Collected data
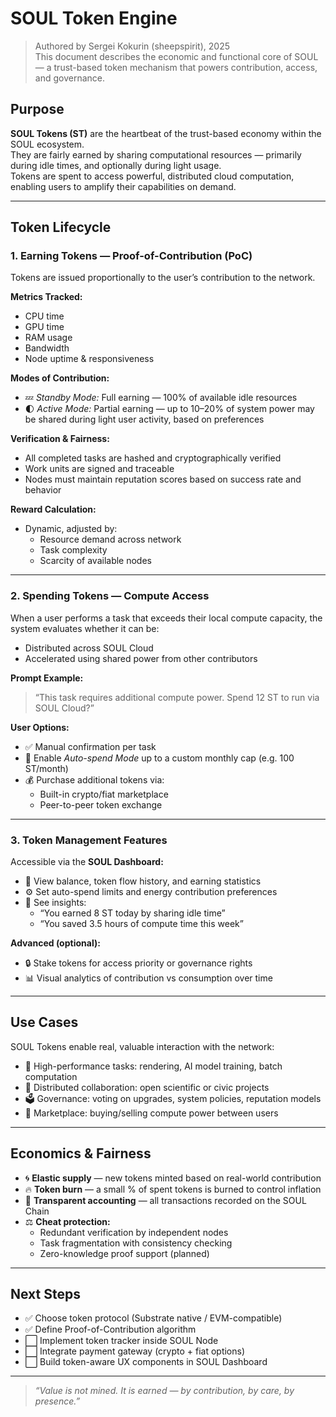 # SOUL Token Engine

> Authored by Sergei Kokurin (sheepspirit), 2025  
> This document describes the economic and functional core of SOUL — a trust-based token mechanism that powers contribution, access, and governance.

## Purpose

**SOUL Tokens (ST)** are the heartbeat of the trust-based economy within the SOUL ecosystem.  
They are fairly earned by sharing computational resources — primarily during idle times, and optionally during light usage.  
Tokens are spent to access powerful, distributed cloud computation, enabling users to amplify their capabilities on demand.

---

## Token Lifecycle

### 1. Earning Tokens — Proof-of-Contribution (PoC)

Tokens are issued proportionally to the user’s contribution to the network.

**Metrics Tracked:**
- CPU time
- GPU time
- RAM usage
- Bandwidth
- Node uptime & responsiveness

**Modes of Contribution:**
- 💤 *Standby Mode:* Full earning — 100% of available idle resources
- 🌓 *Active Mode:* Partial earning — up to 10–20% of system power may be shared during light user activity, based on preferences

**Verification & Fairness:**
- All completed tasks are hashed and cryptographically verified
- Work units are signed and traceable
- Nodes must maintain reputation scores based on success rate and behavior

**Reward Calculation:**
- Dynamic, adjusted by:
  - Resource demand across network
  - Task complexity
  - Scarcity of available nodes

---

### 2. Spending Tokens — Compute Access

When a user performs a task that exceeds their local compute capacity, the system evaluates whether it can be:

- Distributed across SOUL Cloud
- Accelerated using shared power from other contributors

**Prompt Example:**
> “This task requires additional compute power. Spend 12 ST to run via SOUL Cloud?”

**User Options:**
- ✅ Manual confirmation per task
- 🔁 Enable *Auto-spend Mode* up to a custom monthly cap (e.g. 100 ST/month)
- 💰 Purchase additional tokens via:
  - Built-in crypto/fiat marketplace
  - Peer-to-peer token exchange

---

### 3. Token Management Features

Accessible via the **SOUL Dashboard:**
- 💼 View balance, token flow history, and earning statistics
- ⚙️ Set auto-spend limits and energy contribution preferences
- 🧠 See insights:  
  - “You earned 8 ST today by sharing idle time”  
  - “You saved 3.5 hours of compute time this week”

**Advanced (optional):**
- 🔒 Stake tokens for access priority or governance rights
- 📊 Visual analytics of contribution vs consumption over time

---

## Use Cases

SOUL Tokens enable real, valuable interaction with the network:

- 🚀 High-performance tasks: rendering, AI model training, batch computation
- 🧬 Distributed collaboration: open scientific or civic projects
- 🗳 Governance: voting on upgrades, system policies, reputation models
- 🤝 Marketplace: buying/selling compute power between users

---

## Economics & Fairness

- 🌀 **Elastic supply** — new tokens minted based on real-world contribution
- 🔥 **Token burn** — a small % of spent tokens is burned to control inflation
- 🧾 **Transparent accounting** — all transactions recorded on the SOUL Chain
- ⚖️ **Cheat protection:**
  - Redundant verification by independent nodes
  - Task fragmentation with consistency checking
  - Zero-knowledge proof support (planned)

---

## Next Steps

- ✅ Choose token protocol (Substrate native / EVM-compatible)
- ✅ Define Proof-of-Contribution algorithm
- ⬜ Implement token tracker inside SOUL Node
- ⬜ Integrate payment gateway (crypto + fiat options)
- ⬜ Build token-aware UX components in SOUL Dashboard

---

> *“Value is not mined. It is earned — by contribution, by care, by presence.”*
* * *
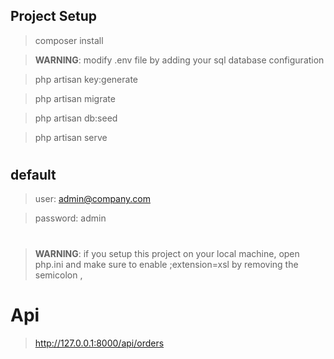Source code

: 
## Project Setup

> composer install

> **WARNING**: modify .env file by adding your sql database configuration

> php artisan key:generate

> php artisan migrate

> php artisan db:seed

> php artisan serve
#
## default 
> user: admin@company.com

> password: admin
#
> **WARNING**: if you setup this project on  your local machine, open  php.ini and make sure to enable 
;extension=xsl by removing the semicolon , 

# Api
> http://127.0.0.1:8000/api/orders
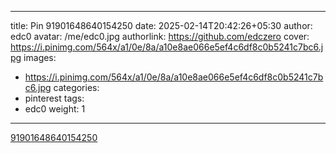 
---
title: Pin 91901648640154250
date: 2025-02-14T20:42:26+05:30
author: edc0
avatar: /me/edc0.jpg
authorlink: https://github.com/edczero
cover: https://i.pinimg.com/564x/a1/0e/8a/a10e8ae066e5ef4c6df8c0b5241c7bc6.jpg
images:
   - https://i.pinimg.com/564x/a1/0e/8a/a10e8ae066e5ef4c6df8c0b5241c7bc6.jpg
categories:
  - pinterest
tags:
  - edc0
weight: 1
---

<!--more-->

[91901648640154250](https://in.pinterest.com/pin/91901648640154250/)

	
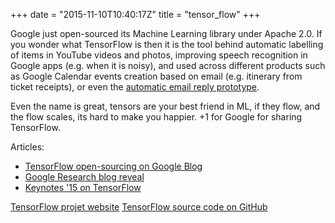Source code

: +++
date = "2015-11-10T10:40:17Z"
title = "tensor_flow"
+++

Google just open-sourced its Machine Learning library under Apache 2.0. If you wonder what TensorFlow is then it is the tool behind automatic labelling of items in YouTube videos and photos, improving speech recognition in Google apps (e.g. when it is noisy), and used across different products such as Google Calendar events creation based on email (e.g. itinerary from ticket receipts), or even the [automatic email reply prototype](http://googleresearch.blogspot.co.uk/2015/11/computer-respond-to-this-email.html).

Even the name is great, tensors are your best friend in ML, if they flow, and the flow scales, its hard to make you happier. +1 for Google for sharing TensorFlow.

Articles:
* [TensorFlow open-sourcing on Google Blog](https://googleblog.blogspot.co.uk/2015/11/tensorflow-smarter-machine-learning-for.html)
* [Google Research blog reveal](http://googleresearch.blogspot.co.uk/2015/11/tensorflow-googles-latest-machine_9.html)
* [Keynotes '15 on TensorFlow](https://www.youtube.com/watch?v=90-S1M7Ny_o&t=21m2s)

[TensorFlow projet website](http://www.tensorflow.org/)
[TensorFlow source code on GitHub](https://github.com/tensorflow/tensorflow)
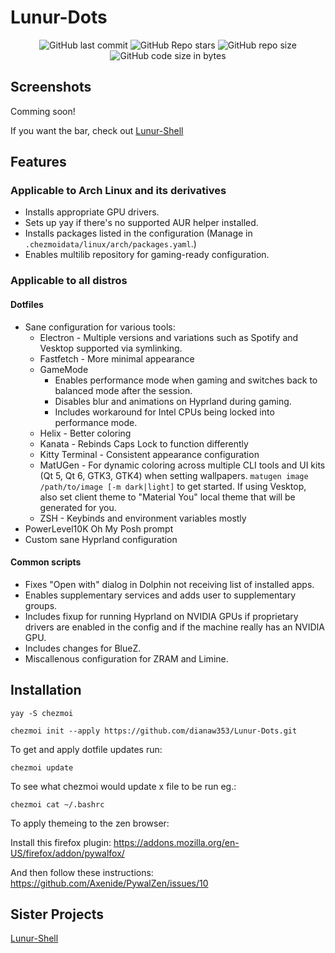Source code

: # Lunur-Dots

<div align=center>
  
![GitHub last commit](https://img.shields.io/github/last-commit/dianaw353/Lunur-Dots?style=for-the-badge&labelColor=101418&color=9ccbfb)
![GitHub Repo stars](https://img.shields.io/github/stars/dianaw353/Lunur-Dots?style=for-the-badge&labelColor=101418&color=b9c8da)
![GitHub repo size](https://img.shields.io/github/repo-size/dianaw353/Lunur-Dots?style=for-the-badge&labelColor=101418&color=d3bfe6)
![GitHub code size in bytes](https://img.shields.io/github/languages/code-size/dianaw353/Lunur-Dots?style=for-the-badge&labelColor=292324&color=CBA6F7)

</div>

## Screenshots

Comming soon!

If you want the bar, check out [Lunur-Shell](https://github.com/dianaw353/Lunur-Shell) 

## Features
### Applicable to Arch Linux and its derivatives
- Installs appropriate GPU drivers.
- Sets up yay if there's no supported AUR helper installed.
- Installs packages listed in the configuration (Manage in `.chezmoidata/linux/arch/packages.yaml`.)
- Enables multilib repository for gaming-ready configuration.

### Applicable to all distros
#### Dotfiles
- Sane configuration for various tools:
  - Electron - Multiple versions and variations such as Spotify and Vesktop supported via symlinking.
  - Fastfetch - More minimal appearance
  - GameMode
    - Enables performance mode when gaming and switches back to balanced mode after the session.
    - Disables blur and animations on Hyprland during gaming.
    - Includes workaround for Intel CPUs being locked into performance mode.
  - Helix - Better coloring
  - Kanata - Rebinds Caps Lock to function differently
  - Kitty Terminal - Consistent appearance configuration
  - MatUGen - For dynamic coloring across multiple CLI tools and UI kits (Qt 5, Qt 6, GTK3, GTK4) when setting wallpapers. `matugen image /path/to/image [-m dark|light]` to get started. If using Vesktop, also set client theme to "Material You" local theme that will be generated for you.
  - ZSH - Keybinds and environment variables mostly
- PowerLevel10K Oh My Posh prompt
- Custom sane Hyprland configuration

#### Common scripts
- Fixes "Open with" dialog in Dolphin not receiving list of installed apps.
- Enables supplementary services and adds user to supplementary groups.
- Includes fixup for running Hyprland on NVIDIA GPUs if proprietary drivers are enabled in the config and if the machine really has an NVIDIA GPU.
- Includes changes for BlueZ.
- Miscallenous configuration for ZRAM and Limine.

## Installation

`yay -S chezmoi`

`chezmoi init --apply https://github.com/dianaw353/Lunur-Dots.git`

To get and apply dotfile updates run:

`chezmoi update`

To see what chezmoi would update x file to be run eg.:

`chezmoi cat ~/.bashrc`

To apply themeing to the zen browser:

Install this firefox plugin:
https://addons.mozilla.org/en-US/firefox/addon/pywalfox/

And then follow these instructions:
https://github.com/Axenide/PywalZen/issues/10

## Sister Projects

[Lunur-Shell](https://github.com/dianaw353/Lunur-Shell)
==
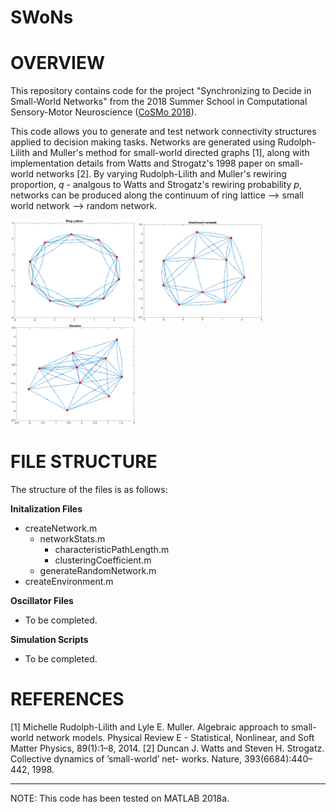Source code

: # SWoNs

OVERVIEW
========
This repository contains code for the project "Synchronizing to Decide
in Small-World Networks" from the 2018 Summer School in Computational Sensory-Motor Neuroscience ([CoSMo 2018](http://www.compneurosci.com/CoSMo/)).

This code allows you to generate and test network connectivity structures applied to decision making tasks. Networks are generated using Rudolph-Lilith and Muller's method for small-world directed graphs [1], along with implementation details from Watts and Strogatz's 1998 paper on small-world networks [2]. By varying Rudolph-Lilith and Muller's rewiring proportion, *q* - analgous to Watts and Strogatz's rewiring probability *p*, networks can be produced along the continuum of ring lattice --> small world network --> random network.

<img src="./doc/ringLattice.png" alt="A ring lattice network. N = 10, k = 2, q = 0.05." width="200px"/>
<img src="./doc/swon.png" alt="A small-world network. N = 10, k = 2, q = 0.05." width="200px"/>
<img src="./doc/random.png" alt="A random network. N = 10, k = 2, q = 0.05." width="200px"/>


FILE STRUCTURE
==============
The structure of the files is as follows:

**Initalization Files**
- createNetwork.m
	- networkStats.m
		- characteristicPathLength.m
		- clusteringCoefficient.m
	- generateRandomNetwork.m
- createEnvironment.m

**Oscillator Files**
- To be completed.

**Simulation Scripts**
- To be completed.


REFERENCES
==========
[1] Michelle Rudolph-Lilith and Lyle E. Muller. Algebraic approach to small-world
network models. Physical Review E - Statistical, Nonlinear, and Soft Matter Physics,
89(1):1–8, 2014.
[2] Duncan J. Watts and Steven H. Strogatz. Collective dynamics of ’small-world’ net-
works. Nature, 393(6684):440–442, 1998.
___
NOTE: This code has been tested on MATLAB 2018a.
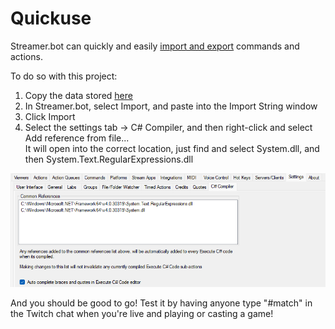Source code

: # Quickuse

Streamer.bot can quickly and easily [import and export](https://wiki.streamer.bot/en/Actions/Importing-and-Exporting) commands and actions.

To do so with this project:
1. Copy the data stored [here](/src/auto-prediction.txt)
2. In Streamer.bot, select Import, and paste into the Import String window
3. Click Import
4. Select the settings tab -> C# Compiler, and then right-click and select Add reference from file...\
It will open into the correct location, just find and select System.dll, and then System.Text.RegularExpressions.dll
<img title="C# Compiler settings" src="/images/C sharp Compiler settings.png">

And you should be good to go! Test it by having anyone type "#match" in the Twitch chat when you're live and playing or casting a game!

Required work: All lines above from the one containing "- 🔥 **Token" to the one containing "## Next Steps" must be repeated exactly, both lines included, and no others.

Reply:
- 🔥 **Token burn** — a small % of spent tokens is burned to control inflation
- 🧾 **Transparent accounting** — all transactions recorded on the SOUL Chain
- ⚖️ **Cheat protection:**
  - Redundant verification by independent nodes
  - Task fragmentation with consistency checking
  - Zero-knowledge proof support (planned)

---

## Next Steps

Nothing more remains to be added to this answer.